Return version of MinFluxReader required to open this Imspector .npy file without loading it.

filename: Union[Path, str] Full path to the .npy file to scan.

Returns

reader_version : int
Return the version for the MinFluxReader version needed to open this Imspector *.npy file. If the file is invalid or in case of error, return -1.
def get_reader_version_for_pmx_file(file_path)
Expand source code
def get_reader_version_for_pmx_file(file_path):
    """Return version of MinFluxReader required to open this .pmx file without loading it.

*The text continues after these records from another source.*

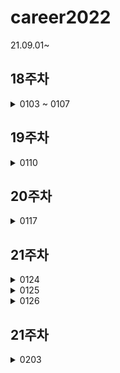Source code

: # career2022
21.09.01~
## 18주차
<details>
  <summary>0103 ~ 0107</summary>
  
  - [ ] 프로젝트 마무리
  
</details>

## 19주차
<details>
  <summary>0110</summary>
  
  - [ ] 프로젝트 마무리
  - [ ] 정보처리시작
  - [ ] aws 정적페이지 배포하기
  
  * cafe24 도메인 aws에서 배포하기   
  * svm인증서 레코드생성 해서 하루종일 기다리기   
  * https://aws.amazon.com/ko/premiumsupport/knowledge-center/resolve-cloudfront-bad-request-error/   
  
</details>

## 20주차
<details>
  <summary>0117</summary>
  
</details>

## 21주차
<details>
  <summary>0124</summary>
  
  - [ ] localStorage
  * 키에 데이터 쓰기   
    * localStorage.setItem("key", value);

  * 키로 부터 데이터 읽기   
    * localStorage.getItem("key");

  * 키의 데이터 삭제   
    * localStorage.removeItem("key");

  * 모든 키의 데이터 삭제   
    * localStorage.clear();

  * 저장된 키/값 쌍의 개수   
    * localStorage.length;
  
  - [ ] 불필요한 api 호출 -> 값이없다면 서버에 요청하자
  ![스크린샷 2022-01-25 오전 11 06 08](https://user-images.githubusercontent.com/81910342/150897474-ff9c3c2c-7dcb-4152-ae82-b38bd8c21690.png)

  
</details>

<details>
  <summary>0125</summary>
  
  - [ ] 정처기공부
  
</details>

<details>
  <summary>0126</summary>
  
  - [ ] 
  
</details>

## 21주차
<details>
  <summary>0203</summary>
  
  - [ ] replace 정규식
  * replace
    * .replace("찾을 문자열", "변경할 문자열")
  
  - [ ] replace 정규식
  * replace
    * .replace("찾을 문자열", "변경할 문자열")
  
</details>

    filename: Union[Path, str]
        Full path to the `.pmx` file to scan.

    Returns
    -------

    reader_version: int
        Return the version for the MinFluxReader version needed to open this *.pmx file.
        If the file is invalid or in case of error, return -1.
    """
    # Open the file and read the data
    with h5py.File(file_path, "r") as f:

        # Read the file_version attribute
        file_version = f.attrs["file_version"]

        if file_version not in ["1.0", "2.0", "3.0"]:
            return -1

        if file_version in ["1.0", "2.0"]:
            return 1
        else:
            try:
                reader_version = int(f.attrs["reader_version"])
            except (KeyError, ValueError) as e:
                reader_version = -1
            return reader_version

Return version of MinFluxReader required to open this .pmx file without loading it.

filename: Union[Path, str] Full path to the .pmx file to scan.

Returns

reader_version : int
Return the version for the MinFluxReader version needed to open this *.pmx file. If the file is invalid or in case of error, return -1.
def version_str_to_int(version_string: str) ‑> int
Expand source code
def version_str_to_int(version_string: str) -> int:
    """Convert version string in the form MAJOR.MINOR(.PATCH) to int for comparisons."""

    version_pattern = re.compile(r"^(\d+)\.(\d+)(?:\.(\d+))?$")

    match = version_pattern.match(version_string)
    if not match:
        raise ValueError(f"Invalid version string format: {version_string}")
    major = int(match.group(1))
    minor = int(match.group(2))
    patch = int(match.group(3)) if match.group(3) else 0
    return major * 10000 + minor * 100 + patch

Convert version string in the form MAJOR.MINOR(.PATCH) to int for comparisons.